Penerimaan pajak tahun 2021, menunjukkan kenaikan angka yang prestisius. Kenyataan lain, pertumbuhan UMKM dengan berjejaring internet, berkait dengan market-place dan e-commerce yang diciptakan generasi baru Indonesia, dengan munculnya berbagai aplikasi dan star-up, bukan saja berhasil mendorong distribusi ekonomi dari kota ke desa, melainkan dari konsumen global ke desa-desa.

Di tengah isu korupsi yang didesakkan orang macam Rizal Ramli dan Reffly Harun, kemudian diverbalkan oleh Ubaidillah Badrun, media pasti tak tertarik memberitakan bagaimana Gibran dan Kaesang menciptakan lapangan kerja dan pemetaan posisi UMKM di beberapa wilayah Jawa Tengah dan Jawa Timur via berbagai aplikasi e-commerce.

Tak jauh dari rumah saya, di kawasan Mlati (Sleman, DIY), banyak anak muda yang dulunya pengangguran, pada tahun pandemi ini dengan bangga menceritakan perubahan hidupnya. Sebagiannya mampu membeli rumah, sesuatu yang justeru tak terbeli ketika mereka dulunya buruh atau bahkan PNS. Mereka menjadi reseller untuk berbagai produk UMKM di wilayahnya, jualan online, membuat market-place, memperkenalkan produk ndesa sampai luar negeri, dan tentu juga mengekspornya. Bener-bener WFH, work from home.

Tak sampai setahun, perputaran uang dalam bisnis mencapai Rp30-an milyar. Itu pun (baru hanya) yang terjadi di Kapanewon Mlati. Hanya bagian dari apa yang dikembangkan Nofi Bayu Darmawan, pemuda dari Purbalingga (Jawa Tengah), lulusan D3 Akuntansi, yang pernah menjadi ASN di Kemenkeu dan kemudian mengundurkan diri.

Dari sini, Nofi kemudian mengajak anak-anak desanya di Purbalingga, membangun apa yang disebutnya Kampung Marketer. Inisiasi ini bertumbuh dan berkembang ke berbagai daerah, termasuk di Mlati yang saya ceritakan tadi.

Jadi, apa ini persoalannya? Dalam situasi atau posisi transisi ini, pertarungan dimulai. Orang-orang masa lalu (termasuk yang merindukan Orde Baru Soeharto muncul kembali, dan tak suka model kepemimpinan Jokowi), adalah bagian dari yang tak siap move on. Lebih karena comfortable zone mereka terganggu.

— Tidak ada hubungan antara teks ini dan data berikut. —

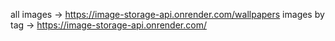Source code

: all images -> https://image-storage-api.onrender.com/wallpapers
images by tag -> https://image-storage-api.onrender.com/<tag>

Dalam beberapa hal kelompok ini kemudian memakai isu agama untuk mendesakkan kepentingannya. Bak gayung bersambut, kelompok agamaisme pun sebagiannya (saya kurang tahu besar atau kecil) sudi berada dalam barisan ini. Kemudian muncul beberapa nama seperti Rizieq, Bahar, dan seterusnya. Kadang-kadang irisannya menjadi aneh dengan nama seperti Rizal Ramli, PKS, Reffly Harun, sampai si Badrun yang ternyata sedang berkampanye mencapreskan Rizal Ramli.

Saya sih tidak pesimis melihat masa depan Indonesia. Seperti kata Eros Djarot, badai pasti berlalu. Sebagaimana juga ditegaskan Kartini, habis gelap terbitlah terang. Dengan syarat dan ketentuan berlaku, orang macem Rizal Ramli cum-suis harus berlalu terlebih dulu. Karena ngeliat photo Gozalie pun mereka bisa pingsan.